Un año después, en 1967, entró a Clarín, y aunque nunca se fue, tampoco dejó de abrirse puertas, a la par, en publicidad o en otras publicaciones. Por esos años colaboraba en la revista Análisis y con el El Gráfico y quizás por esa inquietud, en 1969, ilustró parte del libro que Almendra –la primera formación de un jovencísimo Luis Alberto Spinetta– publicó para celebrar la edición de su primer disco. Vivía con la misma velocidad con la que dibujaba y progresaba. Se casó a los 19 y se separó a los 21.
En 1973, cinco años después de haber ingresado a Clarín –cuando ya tenía aceitada su sección libre Caloidoscopio – nacería la tira Bartolo , que al poco tiempo Clemente, un personaje secundario, coparía definitivamente.
Por aquellos años, varios de sus amigos terminarían de conformar una generación dorada de caricaturistas, como Horacio Altuna, Crist y otro “negro” Roberto Fontanarrosa. Todos ellos y también su amigo Alejandro Dolina frecuentaron y plasmaron el mismo universo, el de la filosofía que subyace detrás del costumbrismo, los amigos, el fútbol, los cafés, la noche, las mujeres y la política. Compartía con todos ellos un bagaje similar de lecturas infantiles desde Patoruzú, a los cowboys y Walt Disney.
Pero Clemente fue un punto de inflexión. Como su creador era popular y peronista. Pero una diferencia insalvable los separaba. Caloi siempre fue un hincha fanático de River. Contribuyó, a su manera, con el club de sus amores. En 1986 diseñó el escudo –con el león– en la camiseta con la que River se consagraría por primera vez campeón de América e intercotinental.
Disfrazada de alegría popular en su tira más famosa se refleja la tensión de la década de 1970. Caloi estuvo a salvo, a pesar de un equívoco saldado en la edición del 14 de agosto de 1977 del diario madrileño El País, que titula: “El dibujante Caloi no ha sido secuestrado”. La peor parte se la habría llevado un pariente del dibujante.

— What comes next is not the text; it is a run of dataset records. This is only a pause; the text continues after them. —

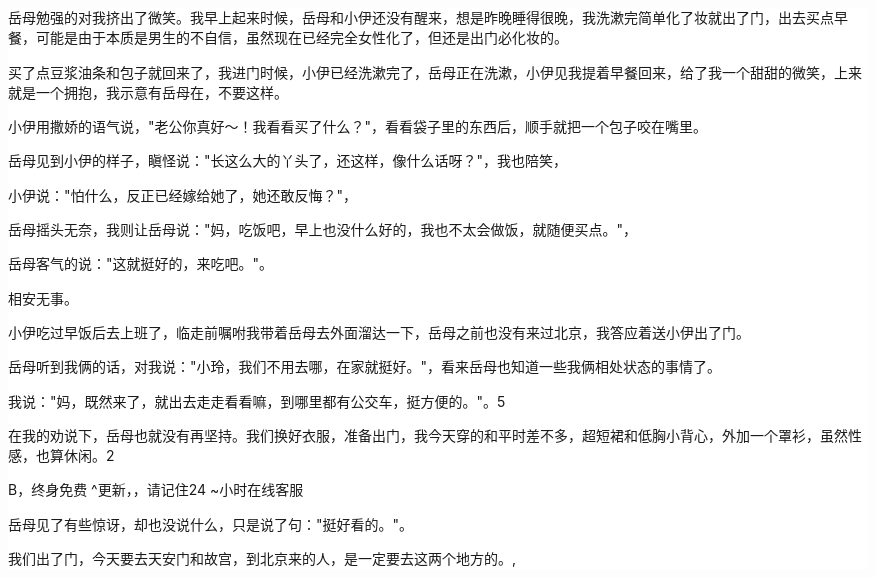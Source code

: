 

岳母勉强的对我挤出了微笑。我早上起来时候，岳母和小伊还没有醒来，想是昨晚睡得很晚，我洗漱完简单化了妆就出了门，出去买点早餐，可能是由于本质是男生的不自信，虽然现在已经完全女性化了，但还是出门必化妆的。





买了点豆浆油条和包子就回来了，我进门时候，小伊已经洗漱完了，岳母正在洗漱，小伊见我提着早餐回来，给了我一个甜甜的微笑，上来就是一个拥抱，我示意有岳母在，不要这样。





小伊用撒娇的语气说，"老公你真好～！我看看买了什么？"，看看袋子里的东西后，顺手就把一个包子咬在嘴里。





岳母见到小伊的样子，瞋怪说："长这么大的丫头了，还这样，像什么话呀？"，我也陪笑，



小伊说："怕什么，反正已经嫁给她了，她还敢反悔？"，





岳母摇头无奈，我则让岳母说："妈，吃饭吧，早上也没什么好的，我也不太会做饭，就随便买点。"，



岳母客气的说："这就挺好的，来吃吧。"。



相安无事。





小伊吃过早饭后去上班了，临走前嘱咐我带着岳母去外面溜达一下，岳母之前也没有来过北京，我答应着送小伊出了门。





岳母听到我俩的话，对我说："小玲，我们不用去哪，在家就挺好。"，看来岳母也知道一些我俩相处状态的事情了。





我说："妈，既然来了，就出去走走看看嘛，到哪里都有公交车，挺方便的。"。5





在我的劝说下，岳母也就没有再坚持。我们换好衣服，准备出门，我今天穿的和平时差不多，超短裙和低胸小背心，外加一个罩衫，虽然性感，也算休闲。2

B，终身免费 ^更新，，请记住24 ~小时在线客服



岳母见了有些惊讶，却也没说什么，只是说了句："挺好看的。"。





我们出了门，今天要去天安门和故宫，到北京来的人，是一定要去这两个地方的。,


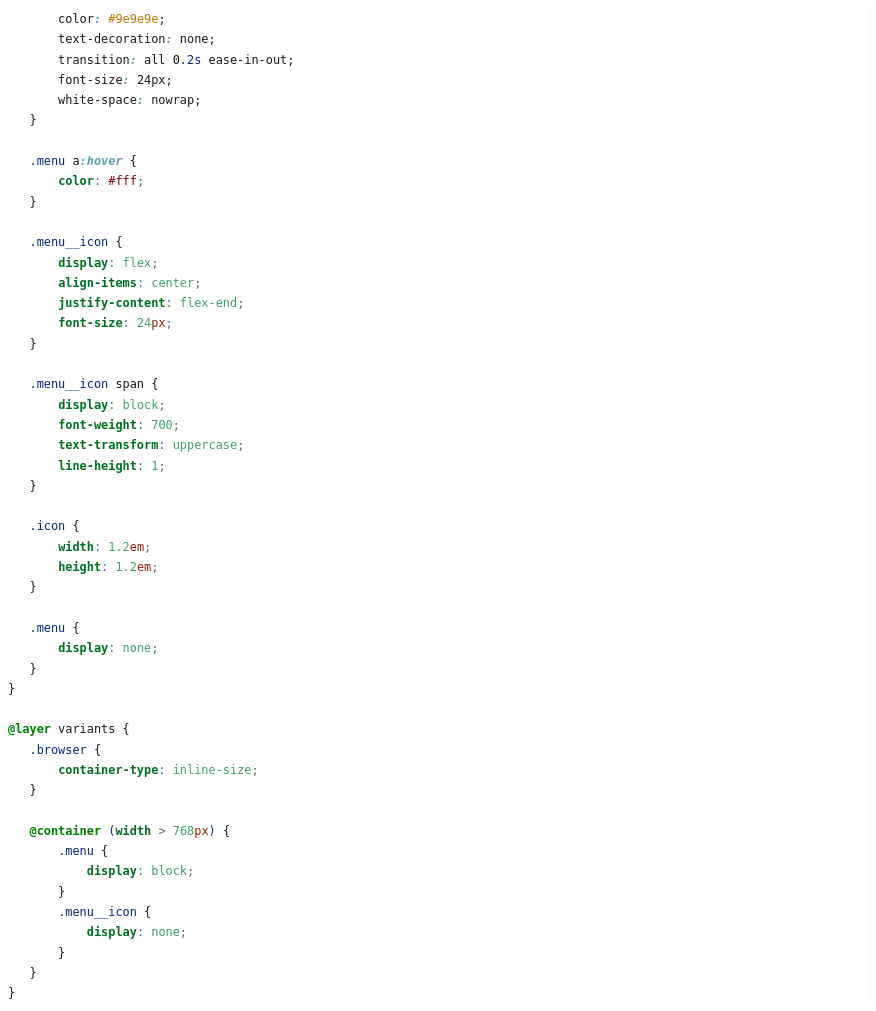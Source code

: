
  ```CSS
        color: #9e9e9e;
        text-decoration: none;
        transition: all 0.2s ease-in-out;
        font-size: 24px;
        white-space: nowrap;
    }
    ​
    .menu a:hover {
        color: #fff;
    }
    ​
    .menu__icon {
        display: flex;
        align-items: center;
        justify-content: flex-end;
        font-size: 24px;
    }
    ​
    .menu__icon span {
        display: block;
        font-weight: 700;
        text-transform: uppercase;
        line-height: 1;
    }
    ​
    .icon {
        width: 1.2em;
        height: 1.2em;
    }
    ​
    .menu {
        display: none;
    }
}
    ​
@layer variants {
    .browser {
        container-type: inline-size;
    }
    ​
    @container (width > 768px) {
        .menu {
            display: block;
        }
        .menu__icon {
            display: none;
        }
    }
}
```

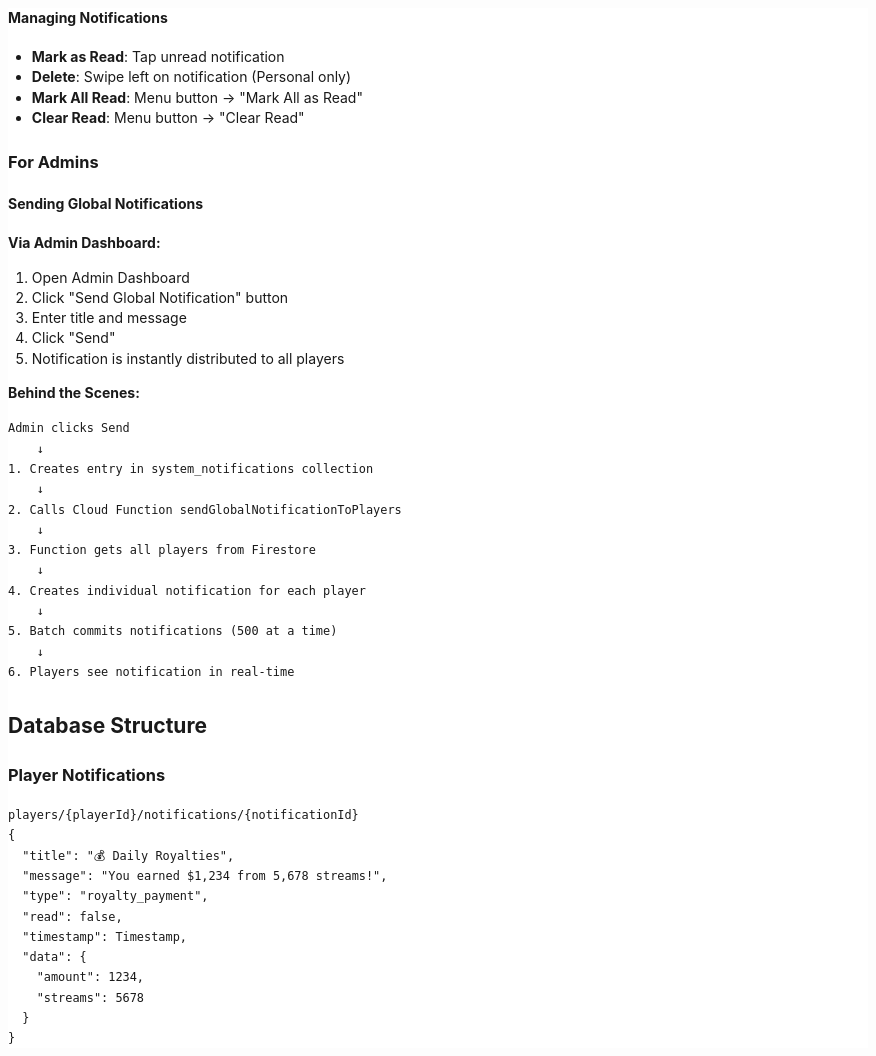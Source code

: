 #### Managing Notifications
- **Mark as Read**: Tap unread notification
- **Delete**: Swipe left on notification (Personal only)
- **Mark All Read**: Menu button → "Mark All as Read"
- **Clear Read**: Menu button → "Clear Read"

### For Admins

#### Sending Global Notifications

**Via Admin Dashboard:**
1. Open Admin Dashboard
2. Click "Send Global Notification" button
3. Enter title and message
4. Click "Send"
5. Notification is instantly distributed to all players

**Behind the Scenes:**
```
Admin clicks Send
    ↓
1. Creates entry in system_notifications collection
    ↓
2. Calls Cloud Function sendGlobalNotificationToPlayers
    ↓
3. Function gets all players from Firestore
    ↓
4. Creates individual notification for each player
    ↓
5. Batch commits notifications (500 at a time)
    ↓
6. Players see notification in real-time
```

## Database Structure

### Player Notifications
```
players/{playerId}/notifications/{notificationId}
{
  "title": "💰 Daily Royalties",
  "message": "You earned $1,234 from 5,678 streams!",
  "type": "royalty_payment",
  "read": false,
  "timestamp": Timestamp,
  "data": {
    "amount": 1234,
    "streams": 5678
  }
}
```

Igual que su criatura sin manos, logró pasar del papel a la televisión sin dejar el éxito en el camino. Desde 1990 y hasta 2008 –ATC y en el cable– realizó Caloi en su tinta , el quinto hijo que concibió junto a su segunda mujer María Verónica Ramírez. En ese programa de culto difundía principalmente cine de animación. A él se animó. Primero con el cortometraje Las invasiones inglesas y por última vez, la semana pasada cuando estrenó Anima Buenos Aires , un largometraje de animación para el que también dibujaron su amigo Carlos Nine y nuevos exponentes como Juan Pablo Zaramella.

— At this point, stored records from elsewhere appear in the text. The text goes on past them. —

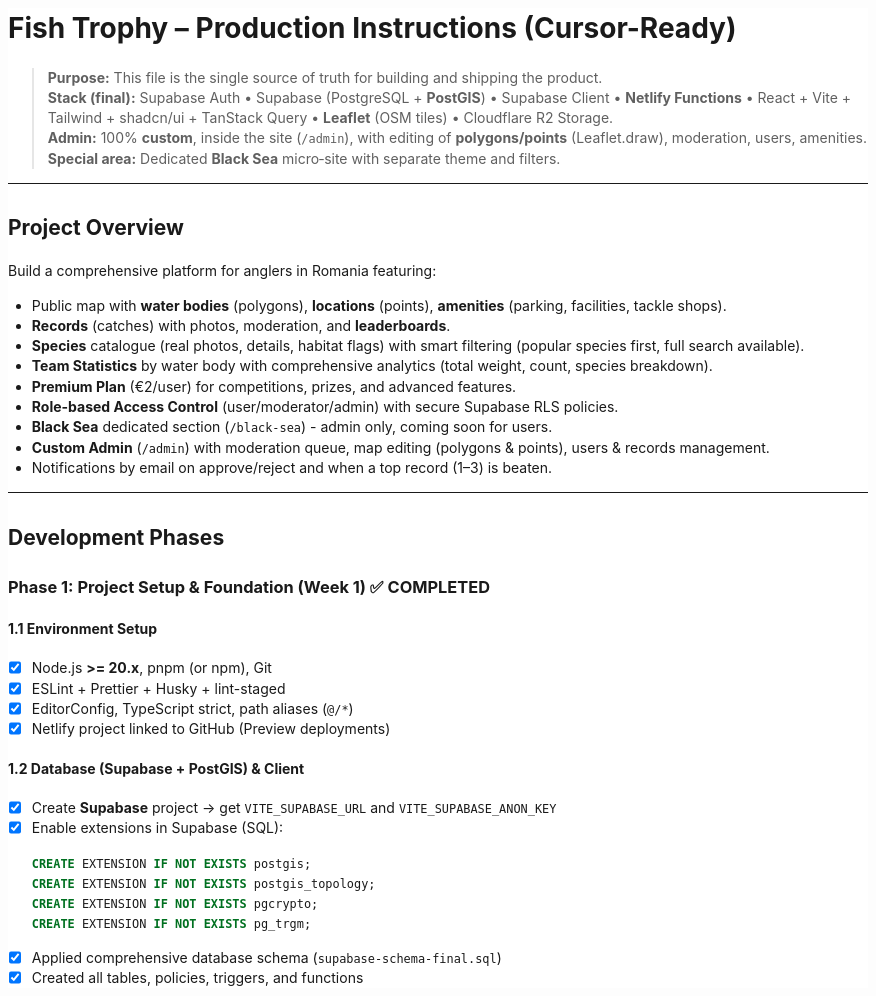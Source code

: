 # Fish Trophy – Production Instructions (Cursor-Ready)

> **Purpose:** This file is the single source of truth for building and shipping the product.  
> **Stack (final):** Supabase Auth • Supabase (PostgreSQL + **PostGIS**) • Supabase Client • **Netlify Functions** • React + Vite + Tailwind + shadcn/ui + TanStack Query • **Leaflet** (OSM tiles) • Cloudflare R2 Storage.  
> **Admin:** 100% **custom**, inside the site (`/admin`), with editing of **polygons/points** (Leaflet.draw), moderation, users, amenities.  
> **Special area:** Dedicated **Black Sea** micro‑site with separate theme and filters.

---

## Project Overview
Build a comprehensive platform for anglers in Romania featuring:
- Public map with **water bodies** (polygons), **locations** (points), **amenities** (parking, facilities, tackle shops).
- **Records** (catches) with photos, moderation, and **leaderboards**.
- **Species** catalogue (real photos, details, habitat flags) with smart filtering (popular species first, full search available).
- **Team Statistics** by water body with comprehensive analytics (total weight, count, species breakdown).
- **Premium Plan** (€2/user) for competitions, prizes, and advanced features.
- **Role-based Access Control** (user/moderator/admin) with secure Supabase RLS policies.
- **Black Sea** dedicated section (`/black-sea`) - admin only, coming soon for users.
- **Custom Admin** (`/admin`) with moderation queue, map editing (polygons & points), users & records management.
- Notifications by email on approve/reject and when a top record (1–3) is beaten.

---

## Development Phases

### Phase 1: Project Setup & Foundation (Week 1) ✅ COMPLETED
#### 1.1 Environment Setup
- [x] Node.js **>= 20.x**, pnpm (or npm), Git
- [x] ESLint + Prettier + Husky + lint-staged
- [x] EditorConfig, TypeScript strict, path aliases (`@/*`)
- [x] Netlify project linked to GitHub (Preview deployments)

#### 1.2 Database (Supabase + PostGIS) & Client
- [x] Create **Supabase** project → get `VITE_SUPABASE_URL` and `VITE_SUPABASE_ANON_KEY`
- [x] Enable extensions in Supabase (SQL):
  ```sql
  CREATE EXTENSION IF NOT EXISTS postgis;
  CREATE EXTENSION IF NOT EXISTS postgis_topology;
  CREATE EXTENSION IF NOT EXISTS pgcrypto;
  CREATE EXTENSION IF NOT EXISTS pg_trgm;
  ```
- [x] Applied comprehensive database schema (`supabase-schema-final.sql`)
- [x] Created all tables, policies, triggers, and functions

En 2009, la legislatura porteña lo nombró Ciudadano Ilustre de Buenos Aires. “Yo he sido un dibujante nato y neto: estoy dibujando desde el momento en que prácticamente un chico puede alzar un lápiz”, reconoció entonces. Un dibujante nato, neto y precoz.
No fue el único premio, también fue galardonado en la Bienal Nacional e internacional del humor y la historieta de Córdoba, dos veces con el Premio Konex de las artes plásticas 1982 y 1992, el Datero D’Argento, en Italia. A él le importaba más el reconocimiento de sus amigos, de sus lectores, los mismos que empezaron a velarlo en el Congreso y al cierre de esta edición. “Soy tansparente; a pesar de ser negro, soy transparente”, repetía desde siempre.
Lo sobrevivirán sus historias, algunos compinches de una generación unida y dividida por la creatividad y la política de la que él fue un gran exponente. Y también sus hijos, entre ellos Juan Martín –Tute– a quien el Negro transparente definía “subjetiva y objetivamente” como el mejor de su generación. “Algunos lectores empiezan a reclamarme dibujos de otras épocas”, se quejaba al final, sin vislumbrar lo cerca que estaba en convertise en un clásico.